Qualitative research provides invaluable contributions leading to improvements in methodology, questionnaire design, analysis, and insight development. When getting the right answer from your research is worth a few more resources (which is always the case), qualitative research can inform and improve quantitative research for better, more actionable results. Here’s how:

Before Conducting Quantitative Research

Before you start writing the questionnaire, even before you decide on the optimal respondents, conducting qualitative research can help you design the best possible research process. With qualitative research, you hear the language the consumer uses in discussing the product or the purchase experience. You understand the logical sequence of topics for the consumer and identify the correct metrics to use in your questions. Qualitative research can even help you choose the optimal methodology. Will an online survey work or should you use telephone surveys? Will the respondent still accurately recall the experience you want to evaluate if it happened more than a month ago or do you need to find respondents with more recent experience? Do we need to talk to the decision maker, or is it okay to include influencers? At what point in the purchase decision process do you want to survey your respondents? Qualitative research can help you answer these questions, and many more that you must consider before starting your research project.

Using Qualitative Research in Survey Pretest

It is common research practice to use the first ten or fifteen surveys completed as a pretest. While that will help you check if the survey logic is working and determine if respondents are breaking-off at any question, it is won’t ensure your questionnaire is working optimally. You can only determine that by speaking with the respondents who have experienced the survey.

Pretest your survey with “real” individuals who have the experience and qualifications you have determined are needed to qualify. Ideally, work with them in person and ask them to complete the survey (using the actual methodology you are using in the research project.) After they have completed the survey, go through it with them again, one on one, question by question. Did they have any uncertainty about what was being asked? Was the wording of the question unfamiliar or confusing to them? How did they decide to answer when they were not sure what was being asked? For example, if your question asks about equipment they have recently purchased, is that too vague? Would a list of specific equipment of interest to you be a better choice? Moreover, what about if you lease your equipment – does that count as “purchasing”? Qualitative research can help you make sure the information you get back from your survey is the exactly the information you need to make business decisions.

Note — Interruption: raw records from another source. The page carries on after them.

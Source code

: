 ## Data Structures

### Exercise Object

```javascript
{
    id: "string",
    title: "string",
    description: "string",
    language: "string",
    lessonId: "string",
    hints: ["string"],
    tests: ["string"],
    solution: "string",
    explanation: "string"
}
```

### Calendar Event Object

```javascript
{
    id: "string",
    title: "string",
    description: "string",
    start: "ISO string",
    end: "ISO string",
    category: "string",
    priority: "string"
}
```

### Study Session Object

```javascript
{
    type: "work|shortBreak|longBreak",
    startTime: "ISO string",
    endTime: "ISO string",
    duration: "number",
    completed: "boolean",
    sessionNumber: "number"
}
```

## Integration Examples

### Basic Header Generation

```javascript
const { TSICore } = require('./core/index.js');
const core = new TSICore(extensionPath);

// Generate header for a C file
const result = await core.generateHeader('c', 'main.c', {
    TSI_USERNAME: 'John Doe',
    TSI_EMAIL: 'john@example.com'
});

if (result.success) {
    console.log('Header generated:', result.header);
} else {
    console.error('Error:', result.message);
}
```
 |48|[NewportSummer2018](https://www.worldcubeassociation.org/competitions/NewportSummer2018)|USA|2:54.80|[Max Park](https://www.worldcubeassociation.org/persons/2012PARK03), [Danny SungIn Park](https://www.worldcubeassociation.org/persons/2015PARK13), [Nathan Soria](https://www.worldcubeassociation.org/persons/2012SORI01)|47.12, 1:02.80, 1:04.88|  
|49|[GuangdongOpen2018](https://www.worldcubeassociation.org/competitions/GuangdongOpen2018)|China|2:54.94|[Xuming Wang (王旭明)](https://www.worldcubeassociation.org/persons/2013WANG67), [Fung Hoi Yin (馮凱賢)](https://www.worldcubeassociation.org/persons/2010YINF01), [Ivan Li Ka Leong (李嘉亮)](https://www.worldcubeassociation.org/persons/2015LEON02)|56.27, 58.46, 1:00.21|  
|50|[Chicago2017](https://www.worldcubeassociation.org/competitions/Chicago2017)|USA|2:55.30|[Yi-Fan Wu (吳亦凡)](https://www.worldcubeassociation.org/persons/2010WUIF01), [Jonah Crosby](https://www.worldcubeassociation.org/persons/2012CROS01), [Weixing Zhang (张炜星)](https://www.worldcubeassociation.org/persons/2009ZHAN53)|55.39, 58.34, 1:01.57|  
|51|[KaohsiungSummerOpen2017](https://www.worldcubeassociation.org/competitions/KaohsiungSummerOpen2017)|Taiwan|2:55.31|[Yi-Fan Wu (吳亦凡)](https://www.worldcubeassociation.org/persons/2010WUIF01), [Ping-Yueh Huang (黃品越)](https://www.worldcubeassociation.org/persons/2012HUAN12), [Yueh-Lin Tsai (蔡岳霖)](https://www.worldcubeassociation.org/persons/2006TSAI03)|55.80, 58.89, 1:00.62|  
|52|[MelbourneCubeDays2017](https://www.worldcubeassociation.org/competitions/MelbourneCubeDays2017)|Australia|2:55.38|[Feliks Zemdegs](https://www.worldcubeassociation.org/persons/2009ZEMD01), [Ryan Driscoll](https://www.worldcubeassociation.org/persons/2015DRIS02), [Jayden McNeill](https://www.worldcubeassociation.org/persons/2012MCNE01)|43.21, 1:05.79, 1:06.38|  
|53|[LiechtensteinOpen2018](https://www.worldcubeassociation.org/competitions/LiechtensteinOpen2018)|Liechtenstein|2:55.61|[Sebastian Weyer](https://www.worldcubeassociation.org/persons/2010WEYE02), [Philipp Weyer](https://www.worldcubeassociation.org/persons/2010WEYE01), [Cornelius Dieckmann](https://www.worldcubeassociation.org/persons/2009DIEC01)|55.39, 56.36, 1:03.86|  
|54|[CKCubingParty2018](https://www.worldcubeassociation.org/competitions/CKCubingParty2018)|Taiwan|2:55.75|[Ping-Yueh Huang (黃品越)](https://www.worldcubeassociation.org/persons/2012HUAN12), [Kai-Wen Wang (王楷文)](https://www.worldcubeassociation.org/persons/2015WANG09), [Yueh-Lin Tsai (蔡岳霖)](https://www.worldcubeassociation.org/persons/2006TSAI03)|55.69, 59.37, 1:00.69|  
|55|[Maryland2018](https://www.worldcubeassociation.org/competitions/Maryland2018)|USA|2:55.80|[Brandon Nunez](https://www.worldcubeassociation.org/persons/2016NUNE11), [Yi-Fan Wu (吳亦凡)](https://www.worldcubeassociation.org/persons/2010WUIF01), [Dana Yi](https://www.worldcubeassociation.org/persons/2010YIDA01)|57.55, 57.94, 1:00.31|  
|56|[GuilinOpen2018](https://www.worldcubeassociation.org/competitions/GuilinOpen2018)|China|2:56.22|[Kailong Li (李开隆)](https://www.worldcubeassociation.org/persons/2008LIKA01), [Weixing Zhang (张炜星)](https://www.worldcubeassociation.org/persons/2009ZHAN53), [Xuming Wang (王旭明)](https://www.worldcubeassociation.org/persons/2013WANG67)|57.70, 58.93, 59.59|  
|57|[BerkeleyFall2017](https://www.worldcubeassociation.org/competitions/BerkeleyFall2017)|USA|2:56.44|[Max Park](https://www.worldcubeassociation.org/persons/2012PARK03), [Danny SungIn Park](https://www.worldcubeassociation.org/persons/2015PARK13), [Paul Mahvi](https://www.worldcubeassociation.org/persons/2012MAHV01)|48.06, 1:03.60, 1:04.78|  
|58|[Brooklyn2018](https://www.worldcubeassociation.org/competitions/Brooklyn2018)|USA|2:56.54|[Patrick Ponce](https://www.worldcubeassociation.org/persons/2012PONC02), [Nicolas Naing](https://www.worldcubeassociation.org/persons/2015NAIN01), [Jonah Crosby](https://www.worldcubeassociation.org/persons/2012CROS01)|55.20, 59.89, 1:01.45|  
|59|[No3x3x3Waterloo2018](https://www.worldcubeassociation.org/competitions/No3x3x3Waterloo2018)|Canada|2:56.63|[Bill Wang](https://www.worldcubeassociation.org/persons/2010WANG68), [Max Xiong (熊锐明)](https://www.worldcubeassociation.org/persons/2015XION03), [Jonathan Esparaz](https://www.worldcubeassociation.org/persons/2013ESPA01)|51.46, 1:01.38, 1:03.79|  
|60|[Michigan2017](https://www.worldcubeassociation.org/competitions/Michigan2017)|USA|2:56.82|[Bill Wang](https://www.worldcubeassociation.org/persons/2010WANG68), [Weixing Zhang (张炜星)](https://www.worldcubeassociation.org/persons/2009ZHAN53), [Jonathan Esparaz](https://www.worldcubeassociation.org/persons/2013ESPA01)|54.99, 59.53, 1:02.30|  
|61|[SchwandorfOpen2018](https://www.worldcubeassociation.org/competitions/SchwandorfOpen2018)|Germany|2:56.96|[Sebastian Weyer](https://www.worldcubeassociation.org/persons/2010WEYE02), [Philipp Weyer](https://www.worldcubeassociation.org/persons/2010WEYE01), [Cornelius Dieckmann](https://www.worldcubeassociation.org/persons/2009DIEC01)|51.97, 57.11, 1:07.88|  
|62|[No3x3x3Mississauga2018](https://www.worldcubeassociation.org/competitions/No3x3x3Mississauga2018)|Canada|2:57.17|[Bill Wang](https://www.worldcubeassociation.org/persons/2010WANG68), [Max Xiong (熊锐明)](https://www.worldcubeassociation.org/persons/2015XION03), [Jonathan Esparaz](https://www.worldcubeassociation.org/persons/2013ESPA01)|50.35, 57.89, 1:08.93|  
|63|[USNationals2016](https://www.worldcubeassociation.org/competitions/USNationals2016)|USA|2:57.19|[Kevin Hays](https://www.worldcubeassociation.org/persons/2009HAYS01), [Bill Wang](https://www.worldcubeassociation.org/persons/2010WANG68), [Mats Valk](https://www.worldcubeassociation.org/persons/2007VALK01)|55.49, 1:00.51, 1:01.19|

Using Qualitative to Better Understand Quantitative Results

Qualitative research can help explain the findings of quantitative research. Using the results of the research, you can screen for precisely the respondents to whom you need to speak. (There are even techniques that let you go back to the specific individuals who answered the survey, or if your survey is online, you can “break into” the survey and use chat technology to get qualitative information about their responses on the spot.) Follow-up qualitative research lets you get their perspective on the topics, show them the results, ask them if they agree or not, and ask them why they believe and answered as they did. The results of qualitative research conducted after the quantitative research is complete can give depth to your results and increase its decision-making value.

Qualitative research findings can add critical information and rich descriptive illustrations that enhance the information collected in quantitative research. While it does have some drawback (mainly the additional resources required) you should consider qualitative research for those projects that have significant potential strategic or financial impact.

So ask yourself, do you have the right balance of qualitative and quantitative research in your organization today?

One Comment on “Better Quant Through Qual: How Qualitative Research Improves Quantitative Research”

  1. Good quant data seems to always lead to more thoughtful and intelligent qualitative research projects. Great post!